Copy out each line of the data that includes the string "conservación".

(Data under study Opens)

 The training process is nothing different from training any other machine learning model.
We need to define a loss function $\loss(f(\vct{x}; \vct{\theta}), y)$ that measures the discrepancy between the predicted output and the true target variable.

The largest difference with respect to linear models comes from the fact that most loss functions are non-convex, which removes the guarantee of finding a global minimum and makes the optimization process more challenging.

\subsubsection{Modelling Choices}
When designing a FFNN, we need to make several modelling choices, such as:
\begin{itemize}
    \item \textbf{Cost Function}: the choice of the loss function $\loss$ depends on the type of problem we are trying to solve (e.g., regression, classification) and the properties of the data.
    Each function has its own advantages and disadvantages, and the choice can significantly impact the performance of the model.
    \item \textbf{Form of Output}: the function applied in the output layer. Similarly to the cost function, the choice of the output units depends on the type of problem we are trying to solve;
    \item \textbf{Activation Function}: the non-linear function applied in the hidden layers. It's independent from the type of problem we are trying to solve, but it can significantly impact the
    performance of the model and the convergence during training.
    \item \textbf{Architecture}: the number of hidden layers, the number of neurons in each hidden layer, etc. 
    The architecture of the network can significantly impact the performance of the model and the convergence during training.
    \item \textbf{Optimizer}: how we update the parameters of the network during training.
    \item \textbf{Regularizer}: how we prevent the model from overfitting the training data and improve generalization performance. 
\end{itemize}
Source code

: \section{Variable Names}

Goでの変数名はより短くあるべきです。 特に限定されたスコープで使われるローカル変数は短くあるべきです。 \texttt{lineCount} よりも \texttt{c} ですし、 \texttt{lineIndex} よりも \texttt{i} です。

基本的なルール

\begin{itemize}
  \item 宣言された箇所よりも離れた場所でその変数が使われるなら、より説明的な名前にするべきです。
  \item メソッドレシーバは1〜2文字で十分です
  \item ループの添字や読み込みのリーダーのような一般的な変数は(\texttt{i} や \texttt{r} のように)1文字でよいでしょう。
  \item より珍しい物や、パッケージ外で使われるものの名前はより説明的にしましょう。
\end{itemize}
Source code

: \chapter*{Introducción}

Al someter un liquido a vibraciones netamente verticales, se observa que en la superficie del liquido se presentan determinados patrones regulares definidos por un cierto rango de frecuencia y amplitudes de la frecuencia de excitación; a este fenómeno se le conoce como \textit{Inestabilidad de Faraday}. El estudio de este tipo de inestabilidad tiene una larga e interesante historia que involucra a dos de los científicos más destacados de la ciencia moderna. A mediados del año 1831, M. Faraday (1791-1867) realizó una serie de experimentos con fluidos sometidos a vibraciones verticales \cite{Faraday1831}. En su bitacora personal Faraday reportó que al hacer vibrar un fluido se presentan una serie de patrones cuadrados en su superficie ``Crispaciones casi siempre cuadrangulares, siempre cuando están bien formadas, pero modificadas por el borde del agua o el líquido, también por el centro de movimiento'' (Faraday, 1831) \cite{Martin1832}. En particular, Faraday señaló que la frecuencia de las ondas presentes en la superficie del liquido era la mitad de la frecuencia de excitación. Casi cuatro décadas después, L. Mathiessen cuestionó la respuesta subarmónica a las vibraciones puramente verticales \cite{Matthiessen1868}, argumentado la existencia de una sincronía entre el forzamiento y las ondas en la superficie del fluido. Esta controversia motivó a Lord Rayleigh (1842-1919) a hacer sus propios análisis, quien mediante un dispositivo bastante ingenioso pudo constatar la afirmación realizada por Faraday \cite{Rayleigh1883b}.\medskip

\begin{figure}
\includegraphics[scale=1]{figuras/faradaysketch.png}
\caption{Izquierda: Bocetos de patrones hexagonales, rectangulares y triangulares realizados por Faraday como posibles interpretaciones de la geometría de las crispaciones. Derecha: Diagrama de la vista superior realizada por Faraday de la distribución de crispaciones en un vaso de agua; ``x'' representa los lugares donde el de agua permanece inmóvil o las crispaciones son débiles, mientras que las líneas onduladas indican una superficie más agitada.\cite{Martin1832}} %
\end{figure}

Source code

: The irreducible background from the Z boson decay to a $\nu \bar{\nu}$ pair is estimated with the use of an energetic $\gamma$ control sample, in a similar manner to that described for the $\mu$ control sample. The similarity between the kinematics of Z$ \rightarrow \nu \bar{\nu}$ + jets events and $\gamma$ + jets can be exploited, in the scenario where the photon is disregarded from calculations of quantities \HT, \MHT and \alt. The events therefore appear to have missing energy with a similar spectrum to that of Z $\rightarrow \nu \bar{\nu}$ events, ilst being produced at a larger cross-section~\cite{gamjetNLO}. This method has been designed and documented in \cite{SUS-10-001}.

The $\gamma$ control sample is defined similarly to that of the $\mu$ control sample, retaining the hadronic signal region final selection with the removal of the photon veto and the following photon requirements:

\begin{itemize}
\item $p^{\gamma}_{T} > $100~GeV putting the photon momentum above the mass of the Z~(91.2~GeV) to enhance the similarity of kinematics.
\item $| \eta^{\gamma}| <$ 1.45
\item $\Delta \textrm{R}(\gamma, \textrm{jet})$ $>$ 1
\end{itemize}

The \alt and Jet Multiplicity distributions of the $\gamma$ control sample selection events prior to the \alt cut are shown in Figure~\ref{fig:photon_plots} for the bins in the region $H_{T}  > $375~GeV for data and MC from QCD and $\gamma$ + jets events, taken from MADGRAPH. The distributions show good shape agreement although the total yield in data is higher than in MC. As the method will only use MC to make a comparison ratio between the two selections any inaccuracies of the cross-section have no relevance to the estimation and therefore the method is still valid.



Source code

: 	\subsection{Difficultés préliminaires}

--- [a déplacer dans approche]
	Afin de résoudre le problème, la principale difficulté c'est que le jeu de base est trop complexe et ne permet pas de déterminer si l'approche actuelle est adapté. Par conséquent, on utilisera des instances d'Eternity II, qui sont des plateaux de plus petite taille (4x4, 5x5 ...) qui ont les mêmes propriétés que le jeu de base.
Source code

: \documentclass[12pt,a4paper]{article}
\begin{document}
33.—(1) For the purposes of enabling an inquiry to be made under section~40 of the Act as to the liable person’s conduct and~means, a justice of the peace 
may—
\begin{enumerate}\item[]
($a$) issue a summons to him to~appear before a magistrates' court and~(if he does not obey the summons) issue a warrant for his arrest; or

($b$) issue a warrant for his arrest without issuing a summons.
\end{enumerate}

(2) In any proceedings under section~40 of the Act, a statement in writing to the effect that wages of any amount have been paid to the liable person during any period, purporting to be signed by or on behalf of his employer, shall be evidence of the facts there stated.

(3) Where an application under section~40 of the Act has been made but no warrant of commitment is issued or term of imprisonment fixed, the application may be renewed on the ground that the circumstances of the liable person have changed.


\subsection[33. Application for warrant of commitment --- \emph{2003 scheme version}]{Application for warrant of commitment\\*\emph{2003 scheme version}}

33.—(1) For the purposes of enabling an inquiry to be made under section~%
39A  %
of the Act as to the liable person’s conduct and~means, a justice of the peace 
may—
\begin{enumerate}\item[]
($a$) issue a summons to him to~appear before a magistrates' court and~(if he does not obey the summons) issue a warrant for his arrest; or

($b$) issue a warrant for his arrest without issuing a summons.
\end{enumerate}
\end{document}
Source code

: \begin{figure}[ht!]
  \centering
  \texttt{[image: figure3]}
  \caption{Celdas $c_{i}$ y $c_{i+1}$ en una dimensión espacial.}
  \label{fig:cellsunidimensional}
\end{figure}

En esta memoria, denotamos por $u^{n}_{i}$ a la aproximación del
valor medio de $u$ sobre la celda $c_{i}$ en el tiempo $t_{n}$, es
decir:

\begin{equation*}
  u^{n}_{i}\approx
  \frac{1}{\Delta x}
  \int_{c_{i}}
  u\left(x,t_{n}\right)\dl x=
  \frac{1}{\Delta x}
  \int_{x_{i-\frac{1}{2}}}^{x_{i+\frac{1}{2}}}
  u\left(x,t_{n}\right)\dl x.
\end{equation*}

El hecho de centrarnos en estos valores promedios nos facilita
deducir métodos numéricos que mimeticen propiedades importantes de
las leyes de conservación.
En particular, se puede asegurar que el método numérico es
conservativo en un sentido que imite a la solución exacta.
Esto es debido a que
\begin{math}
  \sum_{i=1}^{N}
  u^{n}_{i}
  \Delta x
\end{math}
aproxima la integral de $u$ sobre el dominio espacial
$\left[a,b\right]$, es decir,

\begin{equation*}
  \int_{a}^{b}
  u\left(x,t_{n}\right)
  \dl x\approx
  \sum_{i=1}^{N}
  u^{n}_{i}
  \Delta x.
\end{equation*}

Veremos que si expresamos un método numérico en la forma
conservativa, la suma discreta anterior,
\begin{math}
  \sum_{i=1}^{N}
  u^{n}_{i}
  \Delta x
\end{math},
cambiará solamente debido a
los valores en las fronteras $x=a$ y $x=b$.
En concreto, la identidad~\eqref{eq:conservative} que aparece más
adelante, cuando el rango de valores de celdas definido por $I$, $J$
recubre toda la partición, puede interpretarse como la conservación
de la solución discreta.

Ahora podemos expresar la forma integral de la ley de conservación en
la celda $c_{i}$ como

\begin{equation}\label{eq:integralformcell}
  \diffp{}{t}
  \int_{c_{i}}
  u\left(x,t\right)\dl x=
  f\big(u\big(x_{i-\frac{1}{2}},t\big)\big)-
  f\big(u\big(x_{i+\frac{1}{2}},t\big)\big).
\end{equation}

(Data under study Closes)

Completed task
las leyes de conservación.
recubre toda la partición, puede interpretarse como la conservación
Ahora podemos expresar la forma integral de la ley de conservación en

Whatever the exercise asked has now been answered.